By Laura Matthews
NEW YORK (Reuters) – Exchange operator Nasdaq on Thursday edged out the New York Stock Exchange on the measure of capital raised by traditional initial public offerings so far this year following the debut of chip designer Arm, according to Dealogic data.
So far this year, 68 traditional U.S. IPOs on Nasdaq have raised $8.6 billion, surpassing $6.4 billion for NYSE, the data released on Thursday showed.
Shares of SoftBank’s Arm Holdings opened 18% above the offer price in their Nasdaq debut on Thursday, valuing the British chip designer at nearly $60 billion in its return to the public markets after seven years.
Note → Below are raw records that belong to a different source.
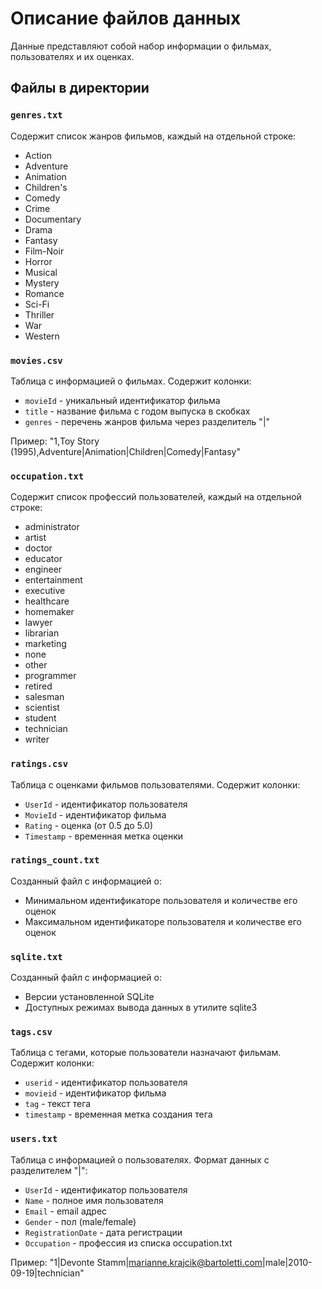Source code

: # Описание файлов данных

Данные представляют собой набор информации о фильмах, пользователях и их оценках.

## Файлы в директории

### `genres.txt`
Содержит список жанров фильмов, каждый на отдельной строке:
- Action
- Adventure
- Animation
- Children's
- Comedy
- Crime
- Documentary
- Drama
- Fantasy
- Film-Noir
- Horror
- Musical
- Mystery
- Romance
- Sci-Fi
- Thriller
- War
- Western

### `movies.csv`
Таблица с информацией о фильмах. Содержит колонки:
- `movieId` - уникальный идентификатор фильма
- `title` - название фильма с годом выпуска в скобках
- `genres` - перечень жанров фильма через разделитель "|"

Пример: "1,Toy Story (1995),Adventure|Animation|Children|Comedy|Fantasy"

### `occupation.txt`
Содержит список профессий пользователей, каждый на отдельной строке:
- administrator
- artist
- doctor
- educator
- engineer
- entertainment
- executive
- healthcare
- homemaker
- lawyer
- librarian
- marketing
- none
- other
- programmer
- retired
- salesman
- scientist
- student
- technician
- writer

### `ratings.csv`
Таблица с оценками фильмов пользователями. Содержит колонки:
- `UserId` - идентификатор пользователя
- `MovieId` - идентификатор фильма
- `Rating` - оценка (от 0.5 до 5.0)
- `Timestamp` - временная метка оценки

### `ratings_count.txt`
Созданный файл с информацией о:
- Минимальном идентификаторе пользователя и количестве его оценок
- Максимальном идентификаторе пользователя и количестве его оценок

### `sqlite.txt`
Созданный файл с информацией о:
- Версии установленной SQLite
- Доступных режимах вывода данных в утилите sqlite3

### `tags.csv`
Таблица с тегами, которые пользователи назначают фильмам. Содержит колонки:
- `userid` - идентификатор пользователя
- `movieid` - идентификатор фильма
- `tag` - текст тега
- `timestamp` - временная метка создания тега

### `users.txt`
Таблица с информацией о пользователях. Формат данных с разделителем "|":
- `UserId` - идентификатор пользователя
- `Name` - полное имя пользователя
- `Email` - email адрес
- `Gender` - пол (male/female)
- `RegistrationDate` - дата регистрации
- `Occupation` - профессия из списка occupation.txt

Пример: "1|Devonte Stamm|marianne.krajcik@bartoletti.com|male|2010-09-19|technician"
NYSE has declined to comment. Nasdaq did not respond to a request for comment before publication.
A successful showing by Arm, analysts have said, could also help other companies follow its coattails.
“If after IPO, you see the soft pop … then it could induce more companies to go public in the second half. So, it has significance to the market,” said Owen Lau, senior analyst at Oppenheimer & Co.
About 150 companies are waiting to go public on the Nasdaq, a 40% increase from same time last year, a source familiar with the matter said.
This year, Nasdaq has won 87% of U.S. IPOs listings, and has led its rival for 38 consecutive quarters according to its own data. Because the two exchanges have different listings standards, some of Nasdaq’s IPOs may not qualify to list on NYSE.